2.1 Weight-Space View

We have a training set $\mathcal{D}$ of $n$ observations.

Dataset structure

$$\mathcal{D} = \{(x_i, y_i) \mid i = 1, \dots, n\}$$

  • $x_i$: column input vector (covariates) of dimension $D$,

    • $x_i \in X \subset \mathbb{R}^D$.
  • $X$: $D \times n$ design matrix.

    • $n$ observations (data points),
    • each input $x_i$ has $D$ features (dimensions). $$ X = \begin{bmatrix} x_{1,1} & x_{1,2} & \cdots & x_{1,n} \\ x_{2,1} & x_{2,2} & \cdots & x_{2,n} \\ \vdots & \vdots & \ddots & \vdots \\ x_{D,1} & x_{D,2} & \cdots & x_{D,n} \end{bmatrix} $$
  • $y_i$: a scalar output (its value depends on the covariates $\rightarrow$ dependent variable). $$ y = \begin{bmatrix} y_1\\ y_2\\ \vdots\\ y_n \end{bmatrix} $$

Dataset Organization

Input vectors are arranged into a $D \times n$ design matrix $X$. Outputs are collected into a vector $y$. Thus the dataset is represented as $\mathcal{D} = (X, y)$.

Dataset Organization

The goal is to infer the conditional distribution $p(y \mid x)$ $\rightarrow$ captures the relationship between the inputs and outputs.
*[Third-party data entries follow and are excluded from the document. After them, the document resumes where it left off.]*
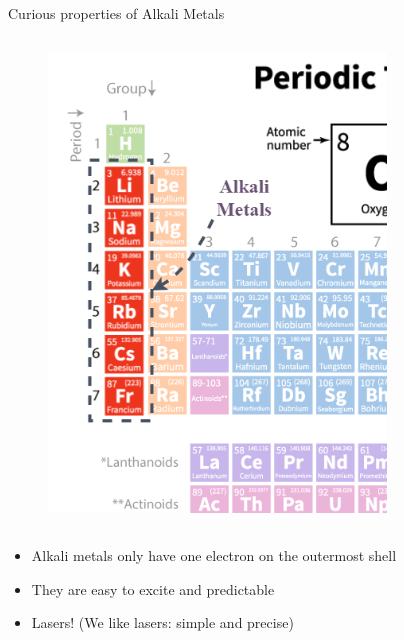 \begin{columnframe}{Curious properties of Alkali Metals}
    \begin{column}{0.5\textwidth}
        \begin{figure}
            \centering
            \includegraphics[width=0.8\textwidth]{images/alkali_metals_tb_of_elements.png}
        \end{figure}
    \end{column}
    \begin{column}{0.5\textwidth}
        \begin{itemize}
            \item Alkali metals only have one electron on the outermost shell
            \item They are easy to excite and predictable
            \item Lasers! (We like lasers: simple and precise)
        \end{itemize}
    \end{column}
\end{columnframe}

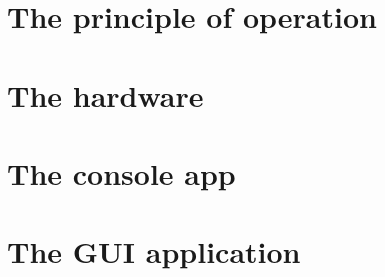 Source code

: \documentclass[12pt,a4paper,pdftex]{report}
\begin{document}
\part{The principle of operation}

\part{The hardware}

\part{The console app}

\part{The GUI application}


\end{document}
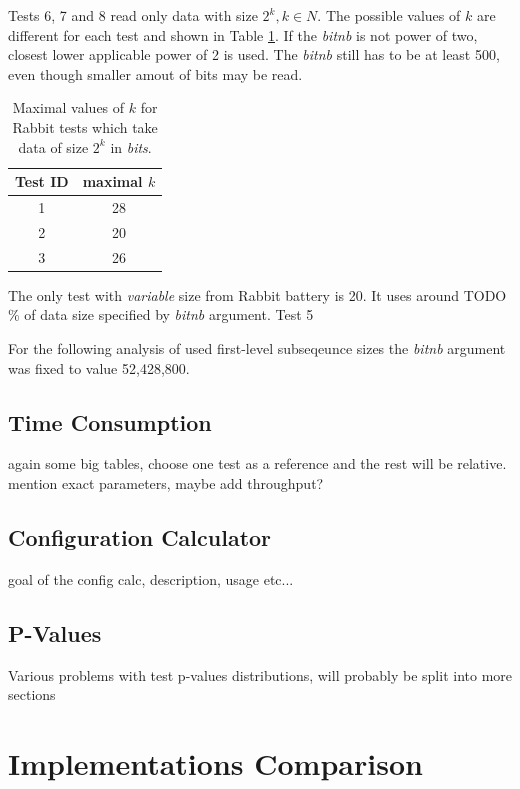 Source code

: \documentclass[
  digital,     %
  oneside,     %
  nosansbold,  %
  nocolorbold, %
  nolof,         %
  nolot,         %
]{fithesis4}
\begin{document}
Tests 6, 7 and 8 read only data with size $2^k, k \in N$. The possible values of $k$ are different for each test and shown in Table \ref{tab:analysis_rabbit_two_powers}. \cite[p. 124-126]{tu01guide} If the \emph{bit\textunderscore nb} is not power of two, closest lower applicable power of 2 is used. The \emph{bit\textunderscore nb} still has to be at least 500, even though smaller amout of bits may be read.

\begin{table}
  \begin{tabularx}{0.5\textwidth}{c|c}
    Test ID & maximal $k$\\
    \midrule
    1& 28\\
    2& 20\\
    3& 26\\
 
  \end{tabularx}
  \caption{Maximal values of $k$ for Rabbit tests which take data of size $2^k$ in \emph{bits}.}
  \label{tab:analysis_rabbit_two_powers}
\end{table}

The only test with \emph{variable} size from Rabbit battery is 20. It uses around TODO \% of data size specified by \emph{bit\textunderscore nb} argument. Test 5 

For the following analysis of used first-level subseqeunce sizes the \emph{bit\textunderscore nb} argument was fixed to value 52,428,800.


\section{Time Consumption} 
again some big tables, choose one test as a reference and the rest will be relative. mention exact parameters, maybe add throughput?
\section{Configuration Calculator}
goal of the config calc, description, usage etc...
\section{P-Values}
Various problems with test p-values distributions, will probably be split into more sections



\chapter{Implementations Comparison}
\end{document}
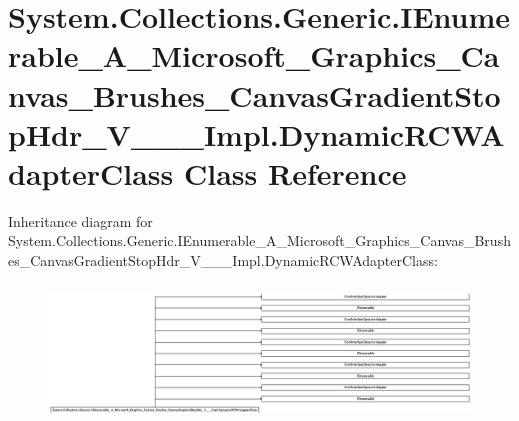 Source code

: \hypertarget{class_system_1_1_collections_1_1_generic_1_1_i_enumerable___a___microsoft___graphics___canvas___435b957e6308b33e2c46135e949c40b2}{}\section{System.\+Collections.\+Generic.\+I\+Enumerable\+\_\+\+A\+\_\+\+Microsoft\+\_\+\+Graphics\+\_\+\+Canvas\+\_\+\+Brushes\+\_\+\+Canvas\+Gradient\+Stop\+Hdr\+\_\+\+V\+\_\+\+\_\+\+\_\+\+Impl.\+Dynamic\+R\+C\+W\+Adapter\+Class Class Reference}
\label{class_system_1_1_collections_1_1_generic_1_1_i_enumerable___a___microsoft___graphics___canvas___435b957e6308b33e2c46135e949c40b2}
Inheritance diagram for System.\+Collections.\+Generic.\+I\+Enumerable\+\_\+\+A\+\_\+\+Microsoft\+\_\+\+Graphics\+\_\+\+Canvas\+\_\+\+Brushes\+\_\+\+Canvas\+Gradient\+Stop\+Hdr\+\_\+\+V\+\_\+\+\_\+\+\_\+\+Impl.\+Dynamic\+R\+C\+W\+Adapter\+Class\+:\begin{figure}[H]
\begin{center}
\leavevmode
\includegraphics[height=3.640662cm]{class_system_1_1_collections_1_1_generic_1_1_i_enumerable___a___microsoft___graphics___canvas___435b957e6308b33e2c46135e949c40b2}
\end{center}
\end{figure}
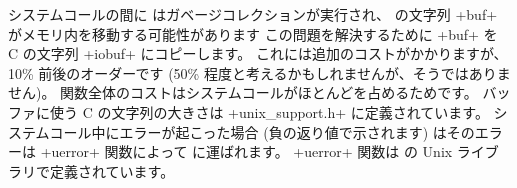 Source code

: システムコールの間に \ocaml はガベージコレクションが実行され、
\ocaml の文字列 \ml+buf+ がメモリ内を移動する可能性があります
この問題を解決するために \ml+buf+ を C の文字列 \ml+iobuf+ にコピーします。
これには追加のコストがかかりますが、10\% 前後のオーダーです (50\% 程度と考えるかもしれませんが、そうではありません)。
関数全体のコストはシステムコールがほとんどを占めるためです。
バッファに使う C の文字列の大きさは \ml+unix_support.h+ に定義されています。
システムコール中にエラーが起こった場合 (負の返り値で示されます) はそのエラーは
\ml+uerror+ 関数によって \ocaml に運ばれます。 \ml+uerror+ 関数は \ocaml の Unix ライブラリで定義されています。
2.1.1 The Standard Linear Model

Standard linear regression model with Gaussian noise

$$ f(x) = x^\top w, \quad y = f(x) + \varepsilon, $$

  • $x$: the input vector.
  • $w$: the weight (parameter) vector.
  • $f(x)$: the linear function (the predicted output before noise).
  • $y$: actual observed value, which includes the predicted value plus noise.
  • $\varepsilon$: additive Gaussian noise.
    • Noise assumption: $\varepsilon \sim \mathcal{N}(0, \sigma_n^2)$
Often a bias weight or offset is included!
  • Allows the model to shift up or down rather than always passing through the origin.
  • But this can be implemented by augmenting the input vector $x$ with an additional element $x_0 = 1$: $$ \tilde{\mathbf{x}} = \begin{bmatrix} 1 \\\ x_1 \\\ x_2 \\\ \vdots \\\ x_D \end{bmatrix} $$ Here, $\tilde{\mathbf{x}}$ now has $D + 1$ dimensions.
  • Similarly, $$ \tilde{\mathbf{w}} = \begin{bmatrix} b \\\ w_1 \\\ w_2 \\\ \vdots \\\ w_D \end{bmatrix} $$
    Now, the first weight \(b\) acts as the bias.
    
    Thus,
    $$
    y = \tilde{\mathbf{x}}^\top \tilde{\mathbf{w}} + \varepsilon
    $$